Your objective »
Write down each entry again, exactly as it reads.

Available data »
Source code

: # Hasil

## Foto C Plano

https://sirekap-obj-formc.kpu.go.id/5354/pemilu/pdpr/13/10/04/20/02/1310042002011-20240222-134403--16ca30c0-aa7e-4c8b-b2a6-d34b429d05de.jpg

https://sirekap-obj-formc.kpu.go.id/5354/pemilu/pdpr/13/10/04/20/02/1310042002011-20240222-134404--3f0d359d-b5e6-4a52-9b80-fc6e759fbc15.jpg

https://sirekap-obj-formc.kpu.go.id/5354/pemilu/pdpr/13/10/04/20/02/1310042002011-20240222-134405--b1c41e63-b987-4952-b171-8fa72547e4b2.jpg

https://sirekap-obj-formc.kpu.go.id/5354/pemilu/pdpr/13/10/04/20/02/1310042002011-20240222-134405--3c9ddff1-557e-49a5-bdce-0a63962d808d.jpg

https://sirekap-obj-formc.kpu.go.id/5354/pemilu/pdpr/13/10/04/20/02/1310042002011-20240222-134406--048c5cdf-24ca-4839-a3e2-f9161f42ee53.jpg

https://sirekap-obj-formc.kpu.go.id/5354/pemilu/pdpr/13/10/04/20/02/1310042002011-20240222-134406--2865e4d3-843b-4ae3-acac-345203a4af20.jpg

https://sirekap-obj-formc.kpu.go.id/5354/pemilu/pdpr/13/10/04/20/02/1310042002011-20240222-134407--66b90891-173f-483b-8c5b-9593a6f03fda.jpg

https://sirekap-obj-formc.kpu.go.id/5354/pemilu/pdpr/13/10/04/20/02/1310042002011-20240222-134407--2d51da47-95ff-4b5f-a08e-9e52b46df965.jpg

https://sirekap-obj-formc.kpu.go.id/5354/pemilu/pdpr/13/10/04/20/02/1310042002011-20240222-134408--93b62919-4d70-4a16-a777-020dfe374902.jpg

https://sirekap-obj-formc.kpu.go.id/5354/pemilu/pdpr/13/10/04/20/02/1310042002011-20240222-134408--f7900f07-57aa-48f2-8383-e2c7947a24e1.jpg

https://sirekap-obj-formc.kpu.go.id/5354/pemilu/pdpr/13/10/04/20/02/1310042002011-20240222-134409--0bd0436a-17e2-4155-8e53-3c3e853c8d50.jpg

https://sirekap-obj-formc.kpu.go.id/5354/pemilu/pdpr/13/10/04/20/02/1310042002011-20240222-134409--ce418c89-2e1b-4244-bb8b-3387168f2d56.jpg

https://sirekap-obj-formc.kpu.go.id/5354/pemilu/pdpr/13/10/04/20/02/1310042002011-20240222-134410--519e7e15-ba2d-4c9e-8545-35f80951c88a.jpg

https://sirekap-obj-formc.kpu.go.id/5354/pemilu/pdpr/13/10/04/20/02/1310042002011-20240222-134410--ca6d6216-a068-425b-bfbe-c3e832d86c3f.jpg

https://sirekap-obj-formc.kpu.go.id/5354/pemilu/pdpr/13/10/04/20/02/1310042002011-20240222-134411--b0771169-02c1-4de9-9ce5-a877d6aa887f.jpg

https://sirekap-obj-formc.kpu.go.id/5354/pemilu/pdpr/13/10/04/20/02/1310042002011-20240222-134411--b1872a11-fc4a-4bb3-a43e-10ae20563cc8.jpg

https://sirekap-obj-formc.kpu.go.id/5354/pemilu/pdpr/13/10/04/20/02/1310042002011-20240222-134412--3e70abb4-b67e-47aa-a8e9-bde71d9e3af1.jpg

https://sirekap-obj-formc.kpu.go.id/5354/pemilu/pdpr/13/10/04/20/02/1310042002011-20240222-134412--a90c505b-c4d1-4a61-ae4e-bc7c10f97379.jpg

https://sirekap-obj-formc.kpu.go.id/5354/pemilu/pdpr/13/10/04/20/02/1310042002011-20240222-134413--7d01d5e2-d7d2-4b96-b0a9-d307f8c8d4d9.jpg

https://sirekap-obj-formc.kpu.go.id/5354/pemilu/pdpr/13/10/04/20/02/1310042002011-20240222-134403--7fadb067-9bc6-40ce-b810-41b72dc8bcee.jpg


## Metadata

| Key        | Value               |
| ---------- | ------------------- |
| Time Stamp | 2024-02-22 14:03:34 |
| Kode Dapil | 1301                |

Task answer »
Source code

: # Hasil

## Foto C Plano

https://sirekap-obj-formc.kpu.go.id/5354/pemilu/pdpr/13/10/04/20/02/1310042002011-20240222-134403--16ca30c0-aa7e-4c8b-b2a6-d34b429d05de.jpg

https://sirekap-obj-formc.kpu.go.id/5354/pemilu/pdpr/13/10/04/20/02/1310042002011-20240222-134404--3f0d359d-b5e6-4a52-9b80-fc6e759fbc15.jpg

https://sirekap-obj-formc.kpu.go.id/5354/pemilu/pdpr/13/10/04/20/02/1310042002011-20240222-134405--b1c41e63-b987-4952-b171-8fa72547e4b2.jpg

https://sirekap-obj-formc.kpu.go.id/5354/pemilu/pdpr/13/10/04/20/02/1310042002011-20240222-134405--3c9ddff1-557e-49a5-bdce-0a63962d808d.jpg

https://sirekap-obj-formc.kpu.go.id/5354/pemilu/pdpr/13/10/04/20/02/1310042002011-20240222-134406--048c5cdf-24ca-4839-a3e2-f9161f42ee53.jpg

https://sirekap-obj-formc.kpu.go.id/5354/pemilu/pdpr/13/10/04/20/02/1310042002011-20240222-134406--2865e4d3-843b-4ae3-acac-345203a4af20.jpg

https://sirekap-obj-formc.kpu.go.id/5354/pemilu/pdpr/13/10/04/20/02/1310042002011-20240222-134407--66b90891-173f-483b-8c5b-9593a6f03fda.jpg

https://sirekap-obj-formc.kpu.go.id/5354/pemilu/pdpr/13/10/04/20/02/1310042002011-20240222-134407--2d51da47-95ff-4b5f-a08e-9e52b46df965.jpg

https://sirekap-obj-formc.kpu.go.id/5354/pemilu/pdpr/13/10/04/20/02/1310042002011-20240222-134408--93b62919-4d70-4a16-a777-020dfe374902.jpg

https://sirekap-obj-formc.kpu.go.id/5354/pemilu/pdpr/13/10/04/20/02/1310042002011-20240222-134408--f7900f07-57aa-48f2-8383-e2c7947a24e1.jpg

https://sirekap-obj-formc.kpu.go.id/5354/pemilu/pdpr/13/10/04/20/02/1310042002011-20240222-134409--0bd0436a-17e2-4155-8e53-3c3e853c8d50.jpg

https://sirekap-obj-formc.kpu.go.id/5354/pemilu/pdpr/13/10/04/20/02/1310042002011-20240222-134409--ce418c89-2e1b-4244-bb8b-3387168f2d56.jpg

https://sirekap-obj-formc.kpu.go.id/5354/pemilu/pdpr/13/10/04/20/02/1310042002011-20240222-134410--519e7e15-ba2d-4c9e-8545-35f80951c88a.jpg

https://sirekap-obj-formc.kpu.go.id/5354/pemilu/pdpr/13/10/04/20/02/1310042002011-20240222-134410--ca6d6216-a068-425b-bfbe-c3e832d86c3f.jpg

https://sirekap-obj-formc.kpu.go.id/5354/pemilu/pdpr/13/10/04/20/02/1310042002011-20240222-134411--b0771169-02c1-4de9-9ce5-a877d6aa887f.jpg

https://sirekap-obj-formc.kpu.go.id/5354/pemilu/pdpr/13/10/04/20/02/1310042002011-20240222-134411--b1872a11-fc4a-4bb3-a43e-10ae20563cc8.jpg

https://sirekap-obj-formc.kpu.go.id/5354/pemilu/pdpr/13/10/04/20/02/1310042002011-20240222-134412--3e70abb4-b67e-47aa-a8e9-bde71d9e3af1.jpg

https://sirekap-obj-formc.kpu.go.id/5354/pemilu/pdpr/13/10/04/20/02/1310042002011-20240222-134412--a90c505b-c4d1-4a61-ae4e-bc7c10f97379.jpg

https://sirekap-obj-formc.kpu.go.id/5354/pemilu/pdpr/13/10/04/20/02/1310042002011-20240222-134413--7d01d5e2-d7d2-4b96-b0a9-d307f8c8d4d9.jpg

https://sirekap-obj-formc.kpu.go.id/5354/pemilu/pdpr/13/10/04/20/02/1310042002011-20240222-134403--7fadb067-9bc6-40ce-b810-41b72dc8bcee.jpg


## Metadata

| Key        | Value               |
| ---------- | ------------------- |
| Time Stamp | 2024-02-22 14:03:34 |
| Kode Dapil | 1301                |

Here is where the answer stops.